- [MATERIAL PROVIDED]:
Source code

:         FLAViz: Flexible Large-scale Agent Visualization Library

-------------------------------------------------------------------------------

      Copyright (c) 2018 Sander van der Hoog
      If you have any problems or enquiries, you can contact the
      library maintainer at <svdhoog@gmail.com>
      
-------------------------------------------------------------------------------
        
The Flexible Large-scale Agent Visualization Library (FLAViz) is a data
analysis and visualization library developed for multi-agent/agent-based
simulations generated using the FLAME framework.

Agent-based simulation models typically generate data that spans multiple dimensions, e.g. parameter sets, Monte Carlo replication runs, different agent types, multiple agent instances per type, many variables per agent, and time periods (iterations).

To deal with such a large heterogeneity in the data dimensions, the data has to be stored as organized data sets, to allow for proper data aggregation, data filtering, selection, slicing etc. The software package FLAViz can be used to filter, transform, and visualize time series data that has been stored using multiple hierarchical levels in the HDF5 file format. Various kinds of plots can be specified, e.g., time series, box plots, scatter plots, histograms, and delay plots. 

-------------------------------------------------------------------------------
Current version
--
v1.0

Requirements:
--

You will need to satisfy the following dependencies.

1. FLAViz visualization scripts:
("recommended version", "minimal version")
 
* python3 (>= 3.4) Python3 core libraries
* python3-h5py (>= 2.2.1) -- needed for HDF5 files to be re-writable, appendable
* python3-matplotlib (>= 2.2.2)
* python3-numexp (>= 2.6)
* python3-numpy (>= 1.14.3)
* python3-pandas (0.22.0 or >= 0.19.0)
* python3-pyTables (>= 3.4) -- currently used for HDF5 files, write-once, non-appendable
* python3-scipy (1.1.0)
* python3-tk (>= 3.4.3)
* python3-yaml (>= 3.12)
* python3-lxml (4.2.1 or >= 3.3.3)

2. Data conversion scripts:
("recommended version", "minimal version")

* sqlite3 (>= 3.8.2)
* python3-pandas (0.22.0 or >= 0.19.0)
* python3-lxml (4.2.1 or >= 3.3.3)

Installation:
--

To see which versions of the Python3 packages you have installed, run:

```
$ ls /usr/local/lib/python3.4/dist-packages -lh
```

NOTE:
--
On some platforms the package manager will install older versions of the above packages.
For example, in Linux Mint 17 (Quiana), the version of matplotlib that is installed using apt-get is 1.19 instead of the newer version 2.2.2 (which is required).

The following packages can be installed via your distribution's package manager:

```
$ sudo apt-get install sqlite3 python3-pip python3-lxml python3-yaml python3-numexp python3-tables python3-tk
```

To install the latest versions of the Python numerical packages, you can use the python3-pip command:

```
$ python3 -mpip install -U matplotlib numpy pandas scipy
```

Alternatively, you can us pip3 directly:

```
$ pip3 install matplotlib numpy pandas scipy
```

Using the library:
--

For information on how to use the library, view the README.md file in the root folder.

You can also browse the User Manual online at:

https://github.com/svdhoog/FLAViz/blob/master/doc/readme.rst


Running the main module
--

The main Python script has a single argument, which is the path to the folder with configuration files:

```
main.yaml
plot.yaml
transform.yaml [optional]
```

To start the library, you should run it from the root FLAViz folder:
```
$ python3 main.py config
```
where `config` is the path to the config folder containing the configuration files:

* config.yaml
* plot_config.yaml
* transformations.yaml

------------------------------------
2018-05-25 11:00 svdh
==
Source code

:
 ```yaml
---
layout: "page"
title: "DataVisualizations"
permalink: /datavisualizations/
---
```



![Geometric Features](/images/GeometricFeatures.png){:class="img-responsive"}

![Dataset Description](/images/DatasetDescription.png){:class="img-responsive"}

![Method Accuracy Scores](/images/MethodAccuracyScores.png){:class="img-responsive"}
--
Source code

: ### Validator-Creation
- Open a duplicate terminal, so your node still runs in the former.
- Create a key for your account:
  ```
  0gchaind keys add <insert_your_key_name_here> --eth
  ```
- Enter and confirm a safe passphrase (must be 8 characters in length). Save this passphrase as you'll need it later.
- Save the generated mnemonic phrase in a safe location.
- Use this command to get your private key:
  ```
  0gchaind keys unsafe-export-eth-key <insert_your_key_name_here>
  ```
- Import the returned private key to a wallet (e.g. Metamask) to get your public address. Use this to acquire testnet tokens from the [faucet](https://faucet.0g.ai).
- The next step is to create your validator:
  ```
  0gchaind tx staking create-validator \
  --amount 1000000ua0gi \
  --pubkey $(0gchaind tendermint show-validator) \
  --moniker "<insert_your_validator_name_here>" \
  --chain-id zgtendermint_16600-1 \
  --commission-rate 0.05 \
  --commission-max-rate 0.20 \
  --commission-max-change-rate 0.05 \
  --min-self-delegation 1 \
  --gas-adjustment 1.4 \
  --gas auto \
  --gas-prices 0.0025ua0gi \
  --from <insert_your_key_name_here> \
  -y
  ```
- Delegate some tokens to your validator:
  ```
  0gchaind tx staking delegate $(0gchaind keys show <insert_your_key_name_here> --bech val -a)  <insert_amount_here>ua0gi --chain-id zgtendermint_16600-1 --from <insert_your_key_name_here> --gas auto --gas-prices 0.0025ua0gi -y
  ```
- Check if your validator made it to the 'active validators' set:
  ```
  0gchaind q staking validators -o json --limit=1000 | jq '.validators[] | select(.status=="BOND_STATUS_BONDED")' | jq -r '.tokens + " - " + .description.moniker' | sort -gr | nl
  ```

- [WORK TASK]: Beginning with the line above that contains "python3-numexp (>= 2.6)", copy each line exactly up to and including the line that contains "On some platforms", and go no further.

- [SOLUTION TO THE PROBLEM]:
* python3-numexp (>= 2.6)
* python3-numpy (>= 1.14.3)
* python3-pandas (0.22.0 or >= 0.19.0)
* python3-pyTables (>= 3.4) -- currently used for HDF5 files, write-once, non-appendable
* python3-scipy (1.1.0)
* python3-tk (>= 3.4.3)
* python3-yaml (>= 3.12)
* python3-lxml (4.2.1 or >= 3.3.3)

2. Data conversion scripts:
("recommended version", "minimal version")

* sqlite3 (>= 3.8.2)
* python3-pandas (0.22.0 or >= 0.19.0)
* python3-lxml (4.2.1 or >= 3.3.3)

Installation:
--

To see which versions of the Python3 packages you have installed, run:

```
$ ls /usr/local/lib/python3.4/dist-packages -lh
```

NOTE:
--
On some platforms the package manager will install older versions of the above packages.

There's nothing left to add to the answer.